On Tensors, Tensorflow, And Nvidia's Latest 'Tensor Cores'

Nvidia announced a brand new accelerator based on the company’s latest Volta GPU architecture, called the Tesla V100. The chip’s newest breakout feature is what Nvidia calls a “Tensor Core.” According to Nvidia, Tensor Cores can make the Tesla V100 up to 12x faster for deep learning applications compared to the company’s previous Tesla P100 accelerator. (See our coverage of the GV100 and Tesla V100 here.)

Tensors And Tensorflow

A tensor is a mathematical object represented by an array of components that are functions of the coordinates of a space.

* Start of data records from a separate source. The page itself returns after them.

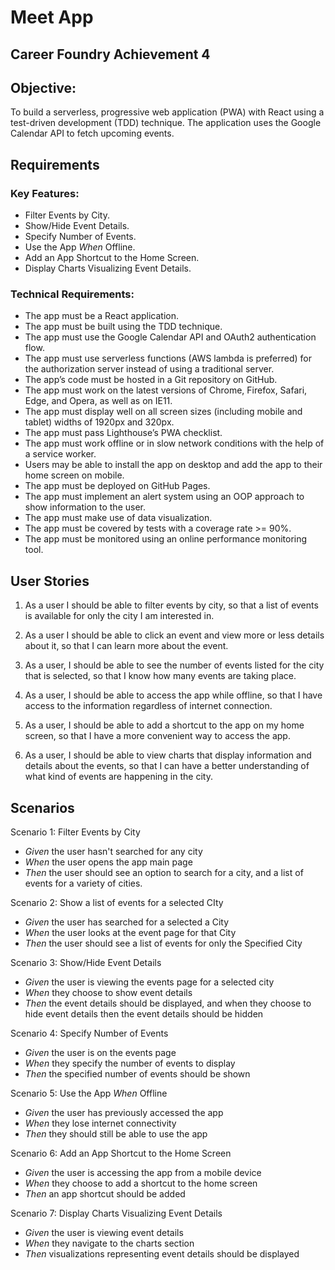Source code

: # Meet App
## Career Foundry Achievement 4

## Objective:
To build a serverless, progressive web application (PWA) with React using a
test-driven development (TDD) technique. The application uses the Google
Calendar API to fetch upcoming events.

## Requirements
### Key Features:
- Filter Events by City.
- Show/Hide Event Details.
- Specify Number of Events.
- Use the App *When* Offline.
- Add an App Shortcut to the Home Screen.
- Display Charts Visualizing Event Details.

### Technical Requirements:
- The app must be a React application.
- The app must be built using the TDD technique.
- The app must use the Google Calendar API and OAuth2 authentication flow.
- The app must use serverless functions (AWS lambda is preferred) for the authorization server
instead of using a traditional server.
- The app’s code must be hosted in a Git repository on GitHub.
- The app must work on the latest versions of Chrome, Firefox, Safari, Edge, and Opera, as well
as on IE11.
- The app must display well on all screen sizes (including mobile and tablet) widths of 1920px
and 320px.
- The app must pass Lighthouse’s PWA checklist.
- The app must work offline or in slow network conditions with the help of a service worker.
- Users may be able to install the app on desktop and add the app to their home screen on
mobile.
- The app must be deployed on GitHub Pages.
- The app must implement an alert system using an OOP approach to show information to the
user.
- The app must make use of data visualization.
- The app must be covered by tests with a coverage rate >= 90%.
- The app must be monitored using an online performance monitoring tool.

## User Stories

1. As a user I should be able to filter events by city, so that a list of events is available for only the city I am interested in.

2. As a user I should be able to click an event and view more or less details about it, so that I can learn more about the event.

3. As a user, I should be able to see the number of events listed for the city that is selected, so that I know how many events are taking place.

4. As a user, I should be able to access the app while offline, so that I have access to the information regardless of internet connection.

5. As a user, I should be able to add a shortcut to the app on my home screen, so that I have a more convenient way to access the app.

6. As a user, I should be able to view charts that display information and details about the events, so that I can have a better understanding of what kind of events are happening in the city.

## Scenarios 
Scenario 1: Filter Events by City 
  - *Given* the user hasn't searched for any city 
  - *When* the user opens the app main page
  - *Then* the user should see an option to search for a city, and a list of events for a variety of cities.

Scenario 2: Show a list of events for a selected CIty
  - *Given* the user has searched for a selected a City
  - *When* the user looks at the event page for that City
  - *Then* the user should see a list of events for only the Specified City

Scenario 3: Show/Hide Event Details 
  - *Given* the user is viewing the events page for a selected city
  - *When* they choose to show event details 
  - *Then* the event details should be displayed, and when they choose to hide event details then the event details should be hidden 
  
Scenario 4: Specify Number of Events 
  - *Given* the user is on the events page 
  - *When* they specify the number of events to display 
  - *Then* the specified number of events should be shown 
  
Scenario 5: Use the App *When* Offline 
  - *Given* the user has previously accessed the app 
  - *When* they lose internet connectivity 
  - *Then* they should still be able to use the app 
  
Scenario 6: Add an App Shortcut to the Home Screen
  - *Given* the user is accessing the app from a mobile device 
  - *When* they choose to add a shortcut to the home screen 
  - *Then* an app shortcut should be added 
  
Scenario 7: Display Charts Visualizing Event Details 
  - *Given* the user is viewing event details 
  - *When* they navigate to the charts section 
  - *Then* visualizations representing event details should be displayed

Google created its own machine learning framework that uses tensors because tensors allow for highly scalable neural networks.

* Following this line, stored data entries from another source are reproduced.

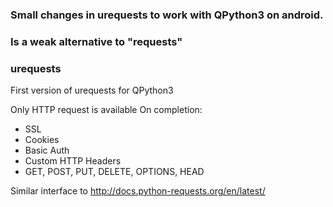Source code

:
### Small changes in urequests to work with QPython3 on android.
### Is a weak alternative to "requests"

### urequests

First version of urequests for QPython3

Only HTTP request is available
On completion:

 - SSL
 - Cookies
 - Basic Auth
 - Custom HTTP Headers
 - GET, POST, PUT, DELETE, OPTIONS, HEAD

Similar interface to http://docs.python-requests.org/en/latest/
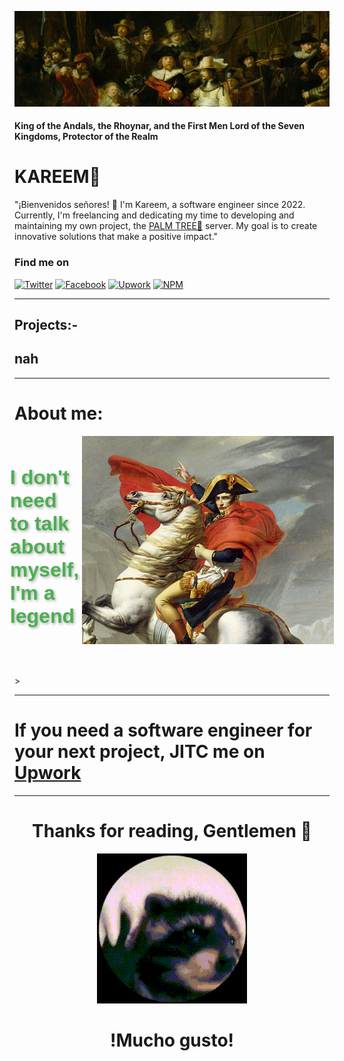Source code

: ![Untitled](./Untitled%20c86d33770f964eb8b53764f0bc98b50f/Untitled.jpg)

#### King of the Andals, the Rhoynar, and the First Men Lord of the Seven Kingdoms, Protector of the Realm

# KAREEM🌝

"¡Bienvenidos señores! 🎩 I'm Kareem, a software engineer since 2022. Currently, I'm freelancing and dedicating my time to developing and maintaining my own project, the [PALM TREE🌴](https://github.com/RealKareemAnees/PALM-TREE-COMMUNITY-CORE) server. My goal is to create innovative solutions that make a positive impact."

### Find me on

[![Twitter](https://img.shields.io/badge/Twitter-Follow-blue?style=for-the-badge&logo=twitter)](https://twitter.com/realkareemanees) [![Facebook](https://img.shields.io/badge/Facebook-Profile-blue?style=for-the-badge&logo=facebook)](https://www.facebook.com/profile.php?id=100082361466462) [![Upwork](https://img.shields.io/badge/Upwork-Freelancer-brightgreen?style=for-the-badge&logo=upwork)](https://www.upwork.com/freelancers/~019cb0f3b40e5e0ba2) [![NPM](https://img.shields.io/badge/NPM-Profile-red?style=for-the-badge&logo=npm)](https://www.npmjs.com/~kareemunov)

---

## Projects:-

## nah

---

# About me:

<div style="display: flex; justify-content: center; align-items: center; margin-bottom: 10%">
  <h1 style="margin-right: 1%; color: #4CAF50; font-family: 'Arial Black', sans-serif; font-size: 32px; text-shadow: 2px 2px 4px rgba(0,0,0,0.3);">I don't need to talk about myself, I'm a legend</h1>
  <img src="image2.png" alt="Kareemun" style="width: 100%;">
</div>
>

---

# If you need a software engineer for your next project, JITC me on [Upwork](https://www.upwork.com/freelancers/~019cb0f3b40e5e0ba2)

---

<div style="text-align:center;">
  <h1>Thanks for reading, Gentlemen 🎩</h1>
  <img src="a.gif" alt="image" >
  <h1>!Mucho gusto!</h1>
</div>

Google surprised industry analysts when it open sourced its Tensorflow machine learning software library, but this may have been a stroke of genius because Tensorflow quickly became one of the most popular machine learning frameworks used by developers. Google was also using Tensorflow internally, and it benefits Google if more developers know how to use Tensorflow because it increases the potential talent pool for the company to recruit from. Meanwhile, chip companies seem to be optimizing their products, either for Tensorflow directly, or for tensor calculations (as Nvidia is doing with the V100). In other words, chip companies are battling each other to improve Google’s open sourced machine learning framework - a situation that can only benefit Google.

Finally, Google also built its own specialized Tensor Processing Unit, and if the company decides to offer cloud services powered by the TPU, there will be a wide market of developers that could stand to benefit from it (and purchase access to it).

Nvidia Tensor Cores

The Tensor Cores in the Volta-based Tesla V100 are essentially mixed-precision FP16/FP32 cores, which Nvidia has optimized for deep learning applications.

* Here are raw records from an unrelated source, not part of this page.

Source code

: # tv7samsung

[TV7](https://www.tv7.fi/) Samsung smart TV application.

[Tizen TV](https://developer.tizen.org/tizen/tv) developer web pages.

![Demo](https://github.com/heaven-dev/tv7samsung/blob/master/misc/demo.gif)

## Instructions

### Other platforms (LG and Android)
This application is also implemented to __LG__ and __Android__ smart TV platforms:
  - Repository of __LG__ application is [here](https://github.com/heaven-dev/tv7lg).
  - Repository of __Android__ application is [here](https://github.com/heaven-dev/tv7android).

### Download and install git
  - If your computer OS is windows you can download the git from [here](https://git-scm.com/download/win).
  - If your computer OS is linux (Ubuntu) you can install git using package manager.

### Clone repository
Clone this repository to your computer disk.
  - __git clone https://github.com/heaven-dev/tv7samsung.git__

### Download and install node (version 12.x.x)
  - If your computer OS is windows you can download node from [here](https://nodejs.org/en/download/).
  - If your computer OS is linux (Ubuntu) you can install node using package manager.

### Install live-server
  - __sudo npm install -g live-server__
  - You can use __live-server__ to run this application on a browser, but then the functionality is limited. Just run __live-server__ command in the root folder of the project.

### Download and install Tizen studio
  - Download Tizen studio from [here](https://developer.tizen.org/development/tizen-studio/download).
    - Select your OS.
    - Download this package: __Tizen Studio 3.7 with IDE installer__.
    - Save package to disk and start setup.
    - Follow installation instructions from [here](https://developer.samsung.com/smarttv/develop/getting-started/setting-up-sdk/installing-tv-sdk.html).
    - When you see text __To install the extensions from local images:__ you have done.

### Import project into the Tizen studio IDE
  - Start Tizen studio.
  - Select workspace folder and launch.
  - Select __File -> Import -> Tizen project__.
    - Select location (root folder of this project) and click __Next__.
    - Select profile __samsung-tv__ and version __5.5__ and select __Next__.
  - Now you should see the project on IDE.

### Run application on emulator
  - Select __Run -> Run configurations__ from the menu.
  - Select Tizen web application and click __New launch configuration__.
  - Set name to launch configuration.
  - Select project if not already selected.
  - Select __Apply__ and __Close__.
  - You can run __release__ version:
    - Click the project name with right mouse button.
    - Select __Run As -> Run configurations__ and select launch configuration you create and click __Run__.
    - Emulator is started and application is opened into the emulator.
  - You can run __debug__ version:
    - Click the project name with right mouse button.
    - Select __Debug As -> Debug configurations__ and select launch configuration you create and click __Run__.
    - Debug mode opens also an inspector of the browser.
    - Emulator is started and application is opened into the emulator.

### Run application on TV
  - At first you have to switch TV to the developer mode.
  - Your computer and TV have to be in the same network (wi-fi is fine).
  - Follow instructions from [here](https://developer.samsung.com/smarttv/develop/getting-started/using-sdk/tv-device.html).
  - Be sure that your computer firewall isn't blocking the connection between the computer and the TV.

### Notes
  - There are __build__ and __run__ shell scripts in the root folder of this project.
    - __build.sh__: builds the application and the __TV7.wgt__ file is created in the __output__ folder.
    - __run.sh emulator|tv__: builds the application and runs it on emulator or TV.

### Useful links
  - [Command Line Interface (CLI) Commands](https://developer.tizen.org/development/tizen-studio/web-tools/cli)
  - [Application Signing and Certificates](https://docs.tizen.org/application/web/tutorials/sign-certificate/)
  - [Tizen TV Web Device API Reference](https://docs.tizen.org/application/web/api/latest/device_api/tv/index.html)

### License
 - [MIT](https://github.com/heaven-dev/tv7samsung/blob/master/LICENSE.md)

The new mixed-precision cores can deliver up to 120 Tensor TFLOPS for both training and inference applications. According to Nvidia, V100’s Tensor Cores can provide 12x the performance of FP32 operations on the previous P100 accelerator, as well as 6x the performance of P100’s FP16 operations. The Tesla V100 comes with 640 Tensor Cores (eight for each SM).

In the image below, Nvidia is showing how for a matrix-matrix multiplication, commonly used in the training of neural networks, the V100 can be more than 9x faster compared to the Pascal-based P100 GPU.

Tesla V100 Tensor Cores and CUDA 9 deliver up to 9x higher performance for GEMM operations

The company said that this result is due to the custom crafting of the Tensor Cores and their data paths to maximize their floating point performance with a minimal increase in power consumption.

Each Tensor Core performs 64 floating point FMA mixed-precision operations per clock (FP16 multiply and FP32 accumulate). A group of eight Tensor Cores in an SM perform a total of 1024 floating point operations per clock.

According to the GPU maker, this is an 8x increase in throughput per SM in Volta, compared to the Pascal architecture. In total, with Volta’s other performance improvements, the V100 GPU can be up to 12x faster for deep learning compared to the P100 GPU.

Developers will be able to program the Tensor Cores directly or make use of V100’s support for popular machine learning frameworks such as Tensorflow, Caffe2, MXNet, and others.

Rise Of The Specialized Machine Learning Chip

In a recent paper, Google revealed that its TPU can be up to 30x faster than a GPU for inference (the TPU can’t do training of neural networks). As the main provider of chips for machine learning applications, Nvidia took some issue with that, arguing that some of its existing inference chips were already highly competitive to the TPU.

Nvidia’s case wasn’t that strong, though, considering that it was comparing its chips only for sub-10ms latency (a less important metric for Google in the data center). Nvidia also ignored the power consumption and cost metrics when it made the comparisons.

Nevertheless, Google's TPU was probably not even the biggest threat to Nvidia’s machine learning business, considering that for now, at least, Google doesn’t intend to sell it, although the company may increasingly use the TPUs more internally.

A bigger threat to Nvidia may be other companies that develop and sell specialized machine learning chips with better performance/watt and cost metrics than a typical GPU can offer to other customers. Even more worrisome for Nvidia could be the fact that Intel has been snapping up all the more interesting ones.

Therefore, until now, it looked as if Nvidia could start to fall behind in this race due to the company’s focus on GPUs. However, with the announcement of the “Tensor Cores,” Nvidia may have made it more difficult for others to beat it in this market (at least for now).